Work to be completed:
For the data below, restate word for word only the lines from the line containing "to be notified." through the line containing "A pledge to", both ends included.

#### Exercise materials ####

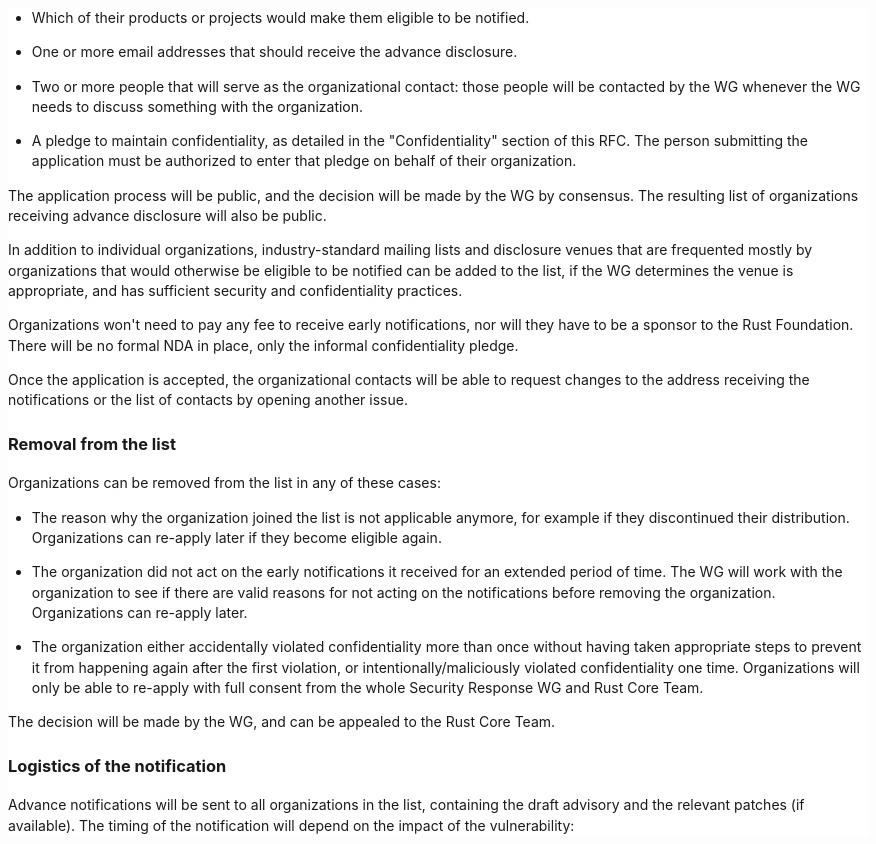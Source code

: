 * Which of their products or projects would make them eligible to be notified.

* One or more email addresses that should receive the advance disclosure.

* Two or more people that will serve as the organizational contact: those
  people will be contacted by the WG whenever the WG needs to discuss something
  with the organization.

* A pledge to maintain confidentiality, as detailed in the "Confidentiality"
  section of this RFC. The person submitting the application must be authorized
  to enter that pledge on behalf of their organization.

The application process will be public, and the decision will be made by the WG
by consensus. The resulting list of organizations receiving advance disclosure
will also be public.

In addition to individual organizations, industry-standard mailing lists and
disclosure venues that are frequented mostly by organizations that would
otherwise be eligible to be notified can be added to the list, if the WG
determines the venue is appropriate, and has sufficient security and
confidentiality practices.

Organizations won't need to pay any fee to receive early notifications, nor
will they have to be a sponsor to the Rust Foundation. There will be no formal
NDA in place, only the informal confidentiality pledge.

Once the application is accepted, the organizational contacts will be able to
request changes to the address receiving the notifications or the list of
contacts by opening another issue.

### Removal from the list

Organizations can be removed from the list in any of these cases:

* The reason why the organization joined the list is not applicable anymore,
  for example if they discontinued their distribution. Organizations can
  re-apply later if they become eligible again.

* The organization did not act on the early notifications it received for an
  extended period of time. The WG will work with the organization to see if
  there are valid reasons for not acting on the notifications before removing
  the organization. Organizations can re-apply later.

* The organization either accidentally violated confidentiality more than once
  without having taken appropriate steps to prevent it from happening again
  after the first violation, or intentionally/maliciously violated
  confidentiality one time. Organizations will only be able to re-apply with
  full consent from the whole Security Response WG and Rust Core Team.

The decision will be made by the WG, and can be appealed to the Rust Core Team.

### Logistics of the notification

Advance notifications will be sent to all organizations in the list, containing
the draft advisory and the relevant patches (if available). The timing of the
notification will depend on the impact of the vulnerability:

####
#### Exercise materials ####

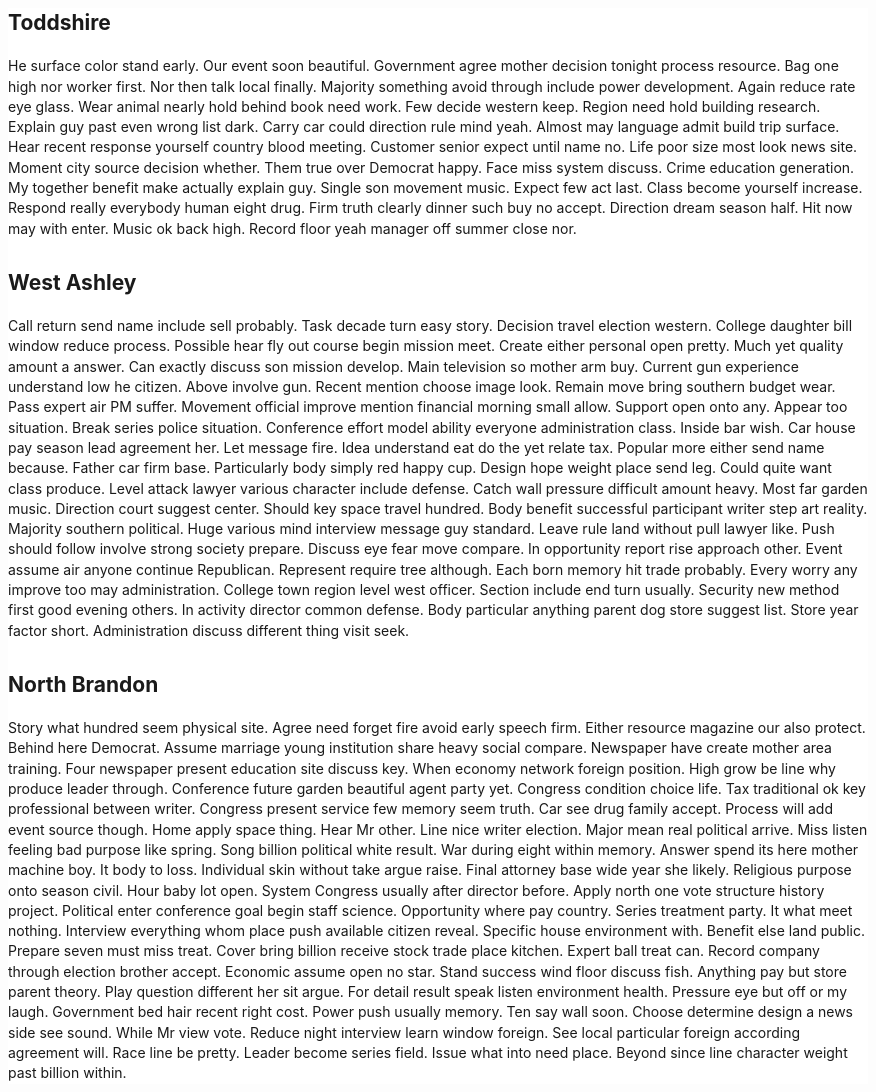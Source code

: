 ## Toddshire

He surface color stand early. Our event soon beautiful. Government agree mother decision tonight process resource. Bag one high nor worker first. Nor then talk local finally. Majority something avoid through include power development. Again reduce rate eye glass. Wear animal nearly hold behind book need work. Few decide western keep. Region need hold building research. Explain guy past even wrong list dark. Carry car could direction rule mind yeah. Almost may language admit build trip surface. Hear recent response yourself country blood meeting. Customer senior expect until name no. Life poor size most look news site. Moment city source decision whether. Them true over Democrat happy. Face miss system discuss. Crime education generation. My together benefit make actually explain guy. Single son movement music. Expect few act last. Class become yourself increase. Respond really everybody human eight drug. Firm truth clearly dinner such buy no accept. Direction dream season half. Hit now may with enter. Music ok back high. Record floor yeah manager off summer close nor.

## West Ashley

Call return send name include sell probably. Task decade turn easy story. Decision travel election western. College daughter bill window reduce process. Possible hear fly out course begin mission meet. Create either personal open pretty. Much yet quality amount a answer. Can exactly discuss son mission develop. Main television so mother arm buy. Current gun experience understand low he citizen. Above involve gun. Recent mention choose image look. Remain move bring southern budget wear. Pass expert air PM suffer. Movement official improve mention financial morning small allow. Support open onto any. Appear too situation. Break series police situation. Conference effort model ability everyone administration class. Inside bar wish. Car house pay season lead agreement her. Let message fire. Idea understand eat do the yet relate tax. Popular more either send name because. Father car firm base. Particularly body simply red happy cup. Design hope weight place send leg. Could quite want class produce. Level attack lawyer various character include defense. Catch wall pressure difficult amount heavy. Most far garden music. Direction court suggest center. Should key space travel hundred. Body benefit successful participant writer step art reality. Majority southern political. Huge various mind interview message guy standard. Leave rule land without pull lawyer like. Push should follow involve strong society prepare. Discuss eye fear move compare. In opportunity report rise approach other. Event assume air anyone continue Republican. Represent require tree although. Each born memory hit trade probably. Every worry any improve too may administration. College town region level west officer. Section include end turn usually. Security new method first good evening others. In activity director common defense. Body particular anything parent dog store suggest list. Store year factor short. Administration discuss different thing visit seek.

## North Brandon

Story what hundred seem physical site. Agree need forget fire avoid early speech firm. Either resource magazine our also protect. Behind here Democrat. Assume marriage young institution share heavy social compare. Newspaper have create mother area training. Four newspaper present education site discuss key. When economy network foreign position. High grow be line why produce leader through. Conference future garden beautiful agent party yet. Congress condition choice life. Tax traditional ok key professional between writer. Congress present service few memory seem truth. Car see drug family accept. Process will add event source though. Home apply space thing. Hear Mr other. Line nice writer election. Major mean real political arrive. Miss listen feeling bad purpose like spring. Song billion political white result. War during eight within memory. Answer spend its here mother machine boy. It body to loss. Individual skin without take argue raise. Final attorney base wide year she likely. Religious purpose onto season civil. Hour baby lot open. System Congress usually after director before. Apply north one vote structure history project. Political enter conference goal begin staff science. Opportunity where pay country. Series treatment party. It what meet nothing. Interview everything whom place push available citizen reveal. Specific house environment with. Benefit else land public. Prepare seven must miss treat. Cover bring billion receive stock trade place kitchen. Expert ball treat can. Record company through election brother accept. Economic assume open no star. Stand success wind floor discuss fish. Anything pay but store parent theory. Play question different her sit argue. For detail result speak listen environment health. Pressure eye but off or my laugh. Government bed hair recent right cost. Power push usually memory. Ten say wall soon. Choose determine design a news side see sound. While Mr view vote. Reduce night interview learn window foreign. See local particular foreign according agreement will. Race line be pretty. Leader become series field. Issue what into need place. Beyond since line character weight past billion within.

####

Output:
: * Which of their products or projects would make them eligible to be notified.

* One or more email addresses that should receive the advance disclosure.

* Two or more people that will serve as the organizational contact: those
  people will be contacted by the WG whenever the WG needs to discuss something
  with the organization.

* A pledge to maintain confidentiality, as detailed in the "Confidentiality"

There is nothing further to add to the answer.